The first step, of course, is to read in the data. Like before, we’ll use the readr::read_csv() function:

library(tidyverse)
## ── Attaching packages ─────────────────────────────────────────── tidyverse 1.2.1 ──
## ✔ ggplot2 3.2.0     ✔ purrr   0.3.2
## ✔ tibble  2.1.3     ✔ dplyr   0.8.3
## ✔ tidyr   0.8.3     ✔ stringr 1.4.0
## ✔ readr   1.3.1     ✔ forcats 0.4.0
## ── Conflicts ────────────────────────────────────────────── tidyverse_conflicts() ──
## ✖ dplyr::filter() masks stats::filter()
## ✖ dplyr::lag()    masks stats::lag()
us_states <- read_csv("http://projects.rodrigozamith.com/datastorytelling/data/evictions_us_states.csv")
## Parsed with column specification:
## cols(
##   .default = col_double(),
##   GEOID = col_character(),
##   name = col_character(),
##   `parent-location` = col_character()
## )
## See spec(...) for full column specifications.

Confirm it imported correctly

Normally, we would make sure the data imported correctly. Because we’ve previously evaluated the data from this dataset, we can just take a quick look at the first few observations to confirm that the data were imported correctly.

head(us_states)

Just like before, it appears we imported the data correctly.

Working with strings

Basic string matching

While most of the data crunching we do as data journalists involves numbers, we sometimes have to work with strings, too. For example, sometimes we want to create a filter in our dataset so we only include observations that begin with or end with certain text.

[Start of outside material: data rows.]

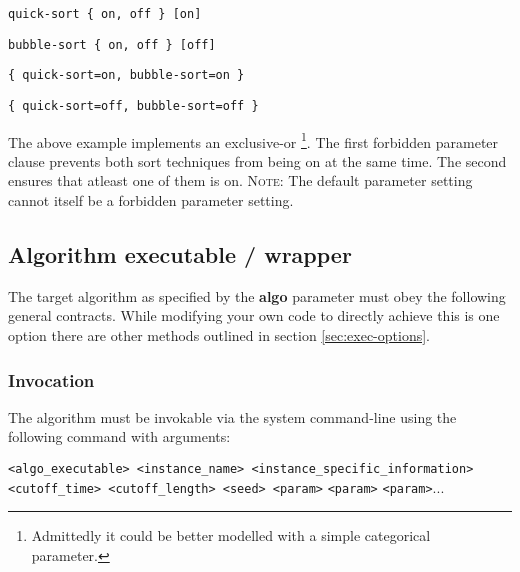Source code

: \documentclass[manual.tex]{subfiles}
\begin{document}
\texttt{quick-sort~\{~on,~off~\}~{[}on{]}}

\texttt{bubble-sort~\{~on,~off~\}~{[}off{]}}

\texttt{\{~quick-sort=on,~bubble-sort=on~\}}

\texttt{\{~quick-sort=off,~bubble-sort=off~\}}

The above example implements an exclusive-or \footnote{Admittedly it could be
better modelled with a simple categorical parameter.}. The first forbidden parameter clause prevents both sort techniques from being on at the same time. The second ensures that atleast one of them is on. \textsc{Note:} The default parameter setting cannot itself be a forbidden parameter setting.


\subsection{Algorithm executable / wrapper}

\label{sec:exec-spec} The target algorithm as specified by the \textbf{algo} parameter must obey the following general contracts. While modifying your own code to directly achieve this is one option there are other methods outlined in section \ref{sec:exec-options}.

\subsubsection{Invocation}

The algorithm must be invokable via the system command-line using the following command with arguments:

\texttt{<algo\_executable> <instance\_name> <instance\_specific\_information>
<cutoff\_time> <cutoff\_length> <seed> <param>} \texttt{<param>} \texttt{<param>}...
\end{document}
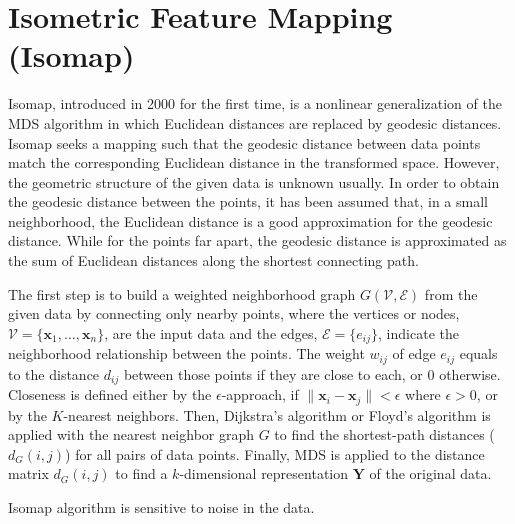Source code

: \section{Isometric Feature Mapping (Isomap)\label{Sec:DR:Isomap}}
Isomap, introduced in 2000 for the first time, is a nonlinear generalization of the MDS algorithm in which Euclidean distances are replaced by geodesic distances.\cite{TenenhaumScience2000} Isomap seeks a mapping such that the geodesic distance between data points match the corresponding Euclidean distance in the transformed space. However, the geometric structure of the given data is unknown usually. In order to obtain the geodesic distance between the points, it has been assumed that, in a small neighborhood, the Euclidean distance is a good approximation for the geodesic distance. While for the points far apart, the geodesic distance is approximated as the sum of Euclidean distances along the shortest connecting path.

The first step is to build a weighted neighborhood graph $G(\mathcal{V},\mathcal{E})$ from the given data by connecting only nearby points, where the vertices or nodes, $\mathcal{V}=\{\mathbf{x}_1,\dots,\mathbf{x}_n\}$, are the input data and the edges, $\mathcal{E}=\{e_{ij}\}$, indicate the neighborhood relationship between the points. The weight $w_{ij}$ of edge $e_{ij}$ equals to the distance $d_{ij}$ between those points if they are close to each, or $0$ otherwise. Closeness is defined either by the $\epsilon$-approach, if $\lVert\mathbf{x}_i-\mathbf{x}_j\rVert<\epsilon$ where $\epsilon >0$, or by the $K$-nearest neighbors. Then, Dijkstra’s algorithm or Floyd's algorithm is applied with the nearest neighbor graph $G$ to find the shortest-path distances ($d_G(i,j)$) for all pairs of data points. Finally, MDS is applied to the distance matrix $d_G(i,j)$ to find a $k$-dimensional representation $\mathbf{Y}$ of the original data.

Isomap algorithm is sensitive to noise in the data.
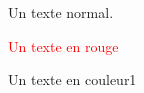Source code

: \documentclass{article}
\begin{document}
	
	Un texte normal. 
	
	\textcolor{red}{Un texte en rouge}
	
	\textcolor{couleur1}{Un texte en couleur1}
	
\end{document}
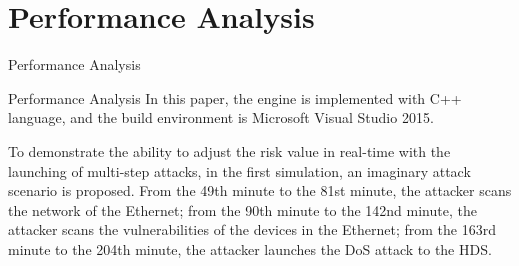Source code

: \section{Performance Analysis}
\begin{frame}{Performance Analysis}
    \begin{minipage}{0.48\textwidth}
    \end{minipage}
    \begin{minipage}{0.48\textwidth}
        \resizebox{!}{0.82\textheight}{}
    \end{minipage}
\end{frame}

\begin{frame}{Performance Analysis}
    In this paper, the \abfbai{} engine is implemented with C++ language, and the build environment is Microsoft Visual Studio 2015.\pause

    To demonstrate the ability to adjust the risk value in real-time with the launching of multi-step attacks, in the first simulation, an imaginary attack scenario is proposed. \pause From the 49th minute to the 81st minute, the attacker scans the network of the Ethernet; \pause from the 90th minute to the 142nd minute, the attacker scans the vulnerabilities of the devices in the Ethernet; \pause from the 163rd minute to the 204th minute, the attacker launches the DoS attack to the HDS.
\end{frame}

For example, let’s say I want to look at the Dakotas. Instead of creating a separate filter for each variation of “Dakota” (thankfully, only two in this example!), I can use the endsWith() function that comes with R. The arguments I need to provide it with are the variable I’m evaluating and the text the variable needs to end with to yield a TRUE response.

To illustrate, here’s how I would filter in only the Dakotas. (Recall that we need to load dplyr, which comes with tidyverse to perform a filter and to pipe output.)

us_states %>%
  filter(endsWith(name, "Dakota"))

Note that we are using endsWith() (which comes with R) and not ends_with() (which comes with the dplyr package). dplyr::ends_with() is a separate function used to select multiple variables from a dataframe based on the string condition, and can be useful for very large datasets with hundreds of variables. base::endsWith() evaluates a given string or vector to see if it matches the condition, yielding a TRUE or FALSE response that can serve as the basis of a filter.

Unlike prior instances of dplyr::filter() where we specified a variable, an evaluation operator, and the condition (e.g., name == "Dakota"), the endsWith() function expects a different syntax. This is common in R when you’re using functions developed by different people and included in different packages. Thus, be sure to read the function’s documentation.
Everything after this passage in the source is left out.